_Problem_
Please transcribe only the lines between the one containing "### 📦 CRUD Básico (exemplos práticos)" and the end of the records, both ends included, exactly as written; skip every picture.

---------- Source data ----------

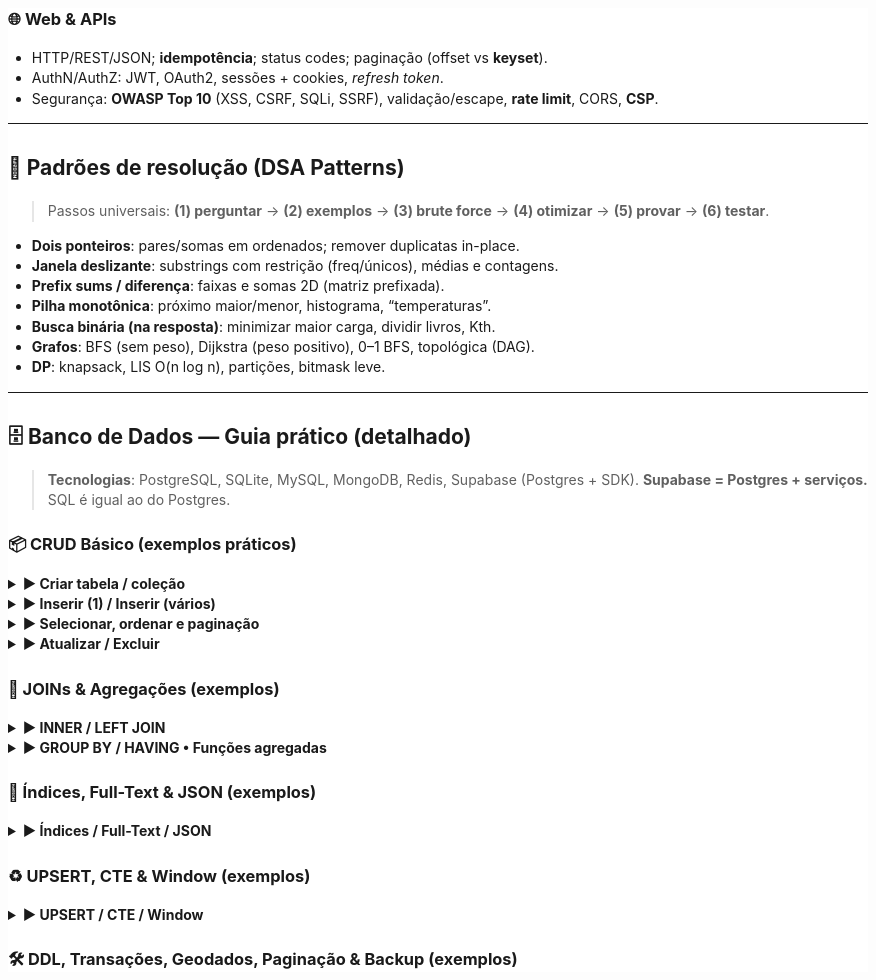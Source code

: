 ### 🌐 Web & APIs

* HTTP/REST/JSON; **idempotência**; status codes; paginação (offset vs **keyset**).
* AuthN/AuthZ: JWT, OAuth2, sessões + cookies, *refresh token*.
* Segurança: **OWASP Top 10** (XSS, CSRF, SQLi, SSRF), validação/escape, **rate limit**, CORS, **CSP**.

---

## 🧩 Padrões de resolução (DSA Patterns)

> Passos universais: **(1) perguntar** → **(2) exemplos** → **(3) brute force** → **(4) otimizar** → **(5) provar** → **(6) testar**.

* **Dois ponteiros**: pares/somas em ordenados; remover duplicatas in-place.
* **Janela deslizante**: substrings com restrição (freq/únicos), médias e contagens.
* **Prefix sums / diferença**: faixas e somas 2D (matriz prefixada).
* **Pilha monotônica**: próximo maior/menor, histograma, “temperaturas”.
* **Busca binária (na resposta)**: minimizar maior carga, dividir livros, Kth.
* **Grafos**: BFS (sem peso), Dijkstra (peso positivo), 0–1 BFS, topológica (DAG).
* **DP**: knapsack, LIS O(n log n), partições, bitmask leve.

---

## 🗄️ Banco de Dados — Guia prático (detalhado)

> **Tecnologias**: PostgreSQL, SQLite, MySQL, MongoDB, Redis, Supabase (Postgres + SDK).
> **Supabase = Postgres + serviços.** SQL é igual ao do Postgres.

### 📦 CRUD Básico (exemplos práticos)

<details><summary><b>▶ Criar tabela / coleção</b></summary></details>

<details><summary><b>▶ Inserir (1) / Inserir (vários)</b></summary></details>

<details><summary><b>▶ Selecionar, ordenar e paginação</b></summary></details>

<details><summary><b>▶ Atualizar / Excluir</b></summary></details>

### 🔗 JOINs & Agregações (exemplos)

<details><summary><b>▶ INNER / LEFT JOIN</b></summary></details>

<details><summary><b>▶ GROUP BY / HAVING • Funções agregadas</b></summary></details>

### 🧭 Índices, Full-Text & JSON (exemplos)

<details><summary><b>▶ Índices / Full-Text / JSON</b></summary></details>

### ♻️ UPSERT, CTE & Window (exemplos)

<details><summary><b>▶ UPSERT / CTE / Window</b></summary></details>

### 🛠️ DDL, Transações, Geodados, Paginação & Backup (exemplos)
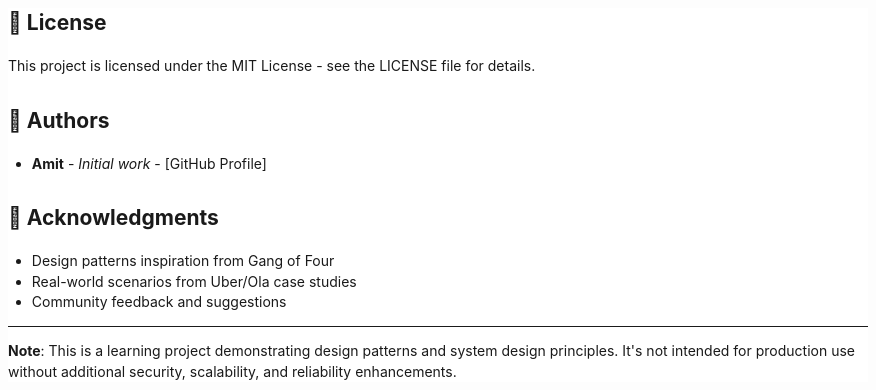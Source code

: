## 📄 License

This project is licensed under the MIT License - see the LICENSE file for details.

## 👥 Authors

- **Amit** - _Initial work_ - [GitHub Profile]

## 🙏 Acknowledgments

- Design patterns inspiration from Gang of Four
- Real-world scenarios from Uber/Ola case studies
- Community feedback and suggestions

---

**Note**: This is a learning project demonstrating design patterns and system design principles. It's not intended for production use without additional security, scalability, and reliability enhancements.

----------

_Your solution_
### 📦 CRUD Básico (exemplos práticos)

<details><summary><b>▶ Criar tabela / coleção</b></summary></details>

<details><summary><b>▶ Inserir (1) / Inserir (vários)</b></summary></details>

<details><summary><b>▶ Selecionar, ordenar e paginação</b></summary></details>

<details><summary><b>▶ Atualizar / Excluir</b></summary></details>

### 🔗 JOINs & Agregações (exemplos)

<details><summary><b>▶ INNER / LEFT JOIN</b></summary></details>

<details><summary><b>▶ GROUP BY / HAVING • Funções agregadas</b></summary></details>

### 🧭 Índices, Full-Text & JSON (exemplos)

<details><summary><b>▶ Índices / Full-Text / JSON</b></summary></details>

### ♻️ UPSERT, CTE & Window (exemplos)

<details><summary><b>▶ UPSERT / CTE / Window</b></summary></details>

### 🛠️ DDL, Transações, Geodados, Paginação & Backup (exemplos)
Source code

:## 📄 License

This project is licensed under the MIT License - see the LICENSE file for details.

## 👥 Authors

- **Amit** - _Initial work_ - [GitHub Profile]

## 🙏 Acknowledgments

- Design patterns inspiration from Gang of Four
- Real-world scenarios from Uber/Ola case studies
- Community feedback and suggestions

---

**Note**: This is a learning project demonstrating design patterns and system design principles. It's not intended for production use without additional security, scalability, and reliability enhancements.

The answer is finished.